What you are asked to do:
Count the lines in the listing below that hold the string "DataField". Reply with the number alone.

Task data:

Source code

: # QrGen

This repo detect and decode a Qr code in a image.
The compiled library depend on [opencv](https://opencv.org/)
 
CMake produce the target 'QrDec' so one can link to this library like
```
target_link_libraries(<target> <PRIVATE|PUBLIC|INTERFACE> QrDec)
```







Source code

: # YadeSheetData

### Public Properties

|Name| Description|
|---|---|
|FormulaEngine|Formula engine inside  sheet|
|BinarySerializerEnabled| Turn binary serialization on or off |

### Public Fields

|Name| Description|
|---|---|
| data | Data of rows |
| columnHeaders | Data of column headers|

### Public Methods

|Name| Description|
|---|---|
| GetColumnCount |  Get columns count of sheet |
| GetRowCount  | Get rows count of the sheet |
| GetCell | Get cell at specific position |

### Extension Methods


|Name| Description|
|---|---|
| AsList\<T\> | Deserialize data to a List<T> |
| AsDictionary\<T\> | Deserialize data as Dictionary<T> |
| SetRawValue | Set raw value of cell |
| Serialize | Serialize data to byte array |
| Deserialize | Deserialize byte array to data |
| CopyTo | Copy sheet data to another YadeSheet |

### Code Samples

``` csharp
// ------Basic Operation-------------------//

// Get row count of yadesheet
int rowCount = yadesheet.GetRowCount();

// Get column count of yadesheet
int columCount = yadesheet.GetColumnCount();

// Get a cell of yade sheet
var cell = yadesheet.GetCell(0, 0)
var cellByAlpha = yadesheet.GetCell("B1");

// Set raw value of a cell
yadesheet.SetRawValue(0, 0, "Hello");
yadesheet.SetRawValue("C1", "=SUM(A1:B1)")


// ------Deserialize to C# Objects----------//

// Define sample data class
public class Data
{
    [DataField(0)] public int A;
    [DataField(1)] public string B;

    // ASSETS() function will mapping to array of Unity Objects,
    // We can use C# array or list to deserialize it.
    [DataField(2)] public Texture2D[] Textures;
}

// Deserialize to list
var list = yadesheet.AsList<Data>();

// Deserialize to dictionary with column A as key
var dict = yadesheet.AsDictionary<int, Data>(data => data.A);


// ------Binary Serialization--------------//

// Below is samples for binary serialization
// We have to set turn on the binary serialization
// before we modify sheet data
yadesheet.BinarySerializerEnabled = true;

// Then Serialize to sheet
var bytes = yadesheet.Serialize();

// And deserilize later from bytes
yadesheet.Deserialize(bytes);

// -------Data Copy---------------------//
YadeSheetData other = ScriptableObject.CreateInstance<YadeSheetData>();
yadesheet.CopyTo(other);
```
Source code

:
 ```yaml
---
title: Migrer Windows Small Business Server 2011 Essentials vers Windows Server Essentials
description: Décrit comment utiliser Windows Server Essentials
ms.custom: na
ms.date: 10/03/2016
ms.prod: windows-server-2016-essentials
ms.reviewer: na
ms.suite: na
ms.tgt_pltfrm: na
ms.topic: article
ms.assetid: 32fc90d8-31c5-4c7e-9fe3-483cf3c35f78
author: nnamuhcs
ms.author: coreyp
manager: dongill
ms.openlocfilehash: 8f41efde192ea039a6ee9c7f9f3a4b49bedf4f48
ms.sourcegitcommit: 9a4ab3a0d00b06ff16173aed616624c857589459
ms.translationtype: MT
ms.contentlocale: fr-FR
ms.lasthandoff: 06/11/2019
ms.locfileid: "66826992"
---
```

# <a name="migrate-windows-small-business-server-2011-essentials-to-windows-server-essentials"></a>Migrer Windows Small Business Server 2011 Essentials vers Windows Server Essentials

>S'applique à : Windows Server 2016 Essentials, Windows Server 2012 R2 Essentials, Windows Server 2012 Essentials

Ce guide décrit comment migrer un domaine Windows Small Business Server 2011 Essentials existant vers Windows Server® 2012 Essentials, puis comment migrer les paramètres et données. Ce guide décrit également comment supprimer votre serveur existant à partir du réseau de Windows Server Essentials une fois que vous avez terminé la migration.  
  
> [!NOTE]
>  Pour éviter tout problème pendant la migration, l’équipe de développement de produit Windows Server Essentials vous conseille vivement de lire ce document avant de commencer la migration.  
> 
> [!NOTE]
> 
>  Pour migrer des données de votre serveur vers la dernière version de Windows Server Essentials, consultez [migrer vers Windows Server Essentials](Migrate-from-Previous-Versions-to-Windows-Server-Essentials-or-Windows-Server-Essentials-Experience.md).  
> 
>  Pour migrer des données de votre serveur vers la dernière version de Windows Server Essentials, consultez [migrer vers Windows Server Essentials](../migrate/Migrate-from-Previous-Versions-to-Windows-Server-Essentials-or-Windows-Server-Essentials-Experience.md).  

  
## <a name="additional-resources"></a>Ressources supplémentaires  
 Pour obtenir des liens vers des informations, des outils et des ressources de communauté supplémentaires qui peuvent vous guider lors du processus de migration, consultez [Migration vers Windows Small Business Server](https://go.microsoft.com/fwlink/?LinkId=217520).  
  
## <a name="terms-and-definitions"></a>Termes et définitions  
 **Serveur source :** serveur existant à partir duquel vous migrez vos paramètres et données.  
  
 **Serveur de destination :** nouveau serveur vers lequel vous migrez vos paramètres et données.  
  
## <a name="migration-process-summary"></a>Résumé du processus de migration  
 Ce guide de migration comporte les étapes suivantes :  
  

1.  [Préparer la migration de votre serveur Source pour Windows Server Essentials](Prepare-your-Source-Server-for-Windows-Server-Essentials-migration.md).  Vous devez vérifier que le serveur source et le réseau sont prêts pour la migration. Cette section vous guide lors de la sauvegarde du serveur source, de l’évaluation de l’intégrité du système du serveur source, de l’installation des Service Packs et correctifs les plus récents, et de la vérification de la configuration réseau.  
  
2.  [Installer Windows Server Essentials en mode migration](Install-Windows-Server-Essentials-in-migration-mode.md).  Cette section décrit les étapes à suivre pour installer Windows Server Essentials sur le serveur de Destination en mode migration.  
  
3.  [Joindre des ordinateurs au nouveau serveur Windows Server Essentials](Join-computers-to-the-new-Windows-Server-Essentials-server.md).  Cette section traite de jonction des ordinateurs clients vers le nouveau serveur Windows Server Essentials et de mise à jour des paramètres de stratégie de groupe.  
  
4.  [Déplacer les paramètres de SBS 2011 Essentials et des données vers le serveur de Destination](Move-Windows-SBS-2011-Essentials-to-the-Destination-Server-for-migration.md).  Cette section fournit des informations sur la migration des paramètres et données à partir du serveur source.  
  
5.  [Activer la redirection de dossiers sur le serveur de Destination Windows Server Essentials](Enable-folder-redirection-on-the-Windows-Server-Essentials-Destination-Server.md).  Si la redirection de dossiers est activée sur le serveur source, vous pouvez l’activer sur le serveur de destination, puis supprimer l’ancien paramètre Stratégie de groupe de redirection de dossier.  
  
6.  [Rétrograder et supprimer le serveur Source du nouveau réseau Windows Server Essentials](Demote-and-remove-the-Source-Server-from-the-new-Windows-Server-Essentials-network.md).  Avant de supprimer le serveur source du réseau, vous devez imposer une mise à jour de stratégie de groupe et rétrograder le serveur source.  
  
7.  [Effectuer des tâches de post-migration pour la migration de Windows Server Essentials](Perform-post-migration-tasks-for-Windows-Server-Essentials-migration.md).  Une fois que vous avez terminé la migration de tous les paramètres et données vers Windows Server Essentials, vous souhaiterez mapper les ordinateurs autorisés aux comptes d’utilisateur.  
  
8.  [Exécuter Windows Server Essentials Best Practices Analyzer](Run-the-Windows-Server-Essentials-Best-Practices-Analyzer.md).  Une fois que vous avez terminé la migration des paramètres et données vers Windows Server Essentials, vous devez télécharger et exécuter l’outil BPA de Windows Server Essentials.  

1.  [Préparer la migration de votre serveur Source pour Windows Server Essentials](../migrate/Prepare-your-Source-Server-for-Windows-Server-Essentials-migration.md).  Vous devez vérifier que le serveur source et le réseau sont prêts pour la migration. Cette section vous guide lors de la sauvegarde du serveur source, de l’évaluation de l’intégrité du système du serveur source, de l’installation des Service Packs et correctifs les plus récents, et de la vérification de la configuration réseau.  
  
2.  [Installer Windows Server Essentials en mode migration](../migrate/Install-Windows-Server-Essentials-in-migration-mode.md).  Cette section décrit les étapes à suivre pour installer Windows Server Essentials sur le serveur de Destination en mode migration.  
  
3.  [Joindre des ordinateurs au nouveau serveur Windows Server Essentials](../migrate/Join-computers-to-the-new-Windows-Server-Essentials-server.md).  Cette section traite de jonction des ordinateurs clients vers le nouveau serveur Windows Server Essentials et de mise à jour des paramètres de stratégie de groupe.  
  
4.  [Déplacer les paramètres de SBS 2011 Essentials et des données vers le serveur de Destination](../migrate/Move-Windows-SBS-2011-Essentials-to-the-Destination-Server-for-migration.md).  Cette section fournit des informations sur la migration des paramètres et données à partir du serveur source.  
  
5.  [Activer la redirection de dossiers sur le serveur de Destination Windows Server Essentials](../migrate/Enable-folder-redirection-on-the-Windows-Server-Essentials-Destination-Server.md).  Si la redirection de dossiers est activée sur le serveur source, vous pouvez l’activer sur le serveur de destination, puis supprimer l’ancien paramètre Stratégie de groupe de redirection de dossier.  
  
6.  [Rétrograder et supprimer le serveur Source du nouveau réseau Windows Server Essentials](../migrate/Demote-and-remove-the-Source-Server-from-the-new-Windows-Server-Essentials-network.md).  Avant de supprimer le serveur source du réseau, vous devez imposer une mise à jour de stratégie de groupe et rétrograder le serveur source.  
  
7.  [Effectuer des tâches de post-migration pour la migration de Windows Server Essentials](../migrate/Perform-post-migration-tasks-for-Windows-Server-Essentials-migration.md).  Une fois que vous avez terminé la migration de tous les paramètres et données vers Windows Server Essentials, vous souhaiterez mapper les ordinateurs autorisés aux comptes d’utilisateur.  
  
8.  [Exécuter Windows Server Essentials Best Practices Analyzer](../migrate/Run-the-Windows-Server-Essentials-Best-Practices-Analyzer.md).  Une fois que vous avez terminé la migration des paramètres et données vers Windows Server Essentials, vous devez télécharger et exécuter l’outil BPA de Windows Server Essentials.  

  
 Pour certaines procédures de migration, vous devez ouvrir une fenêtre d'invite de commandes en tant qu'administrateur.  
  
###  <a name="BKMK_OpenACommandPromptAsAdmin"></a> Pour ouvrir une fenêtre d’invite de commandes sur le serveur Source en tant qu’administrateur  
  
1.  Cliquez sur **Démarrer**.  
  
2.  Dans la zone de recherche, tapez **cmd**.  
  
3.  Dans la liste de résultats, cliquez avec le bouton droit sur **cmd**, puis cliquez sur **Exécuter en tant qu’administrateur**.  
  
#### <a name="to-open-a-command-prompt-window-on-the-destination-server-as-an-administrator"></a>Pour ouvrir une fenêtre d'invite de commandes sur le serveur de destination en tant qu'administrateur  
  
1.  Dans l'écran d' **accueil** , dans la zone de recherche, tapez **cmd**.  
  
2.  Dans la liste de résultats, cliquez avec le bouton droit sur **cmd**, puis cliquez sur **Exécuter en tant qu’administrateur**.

Answer section:
3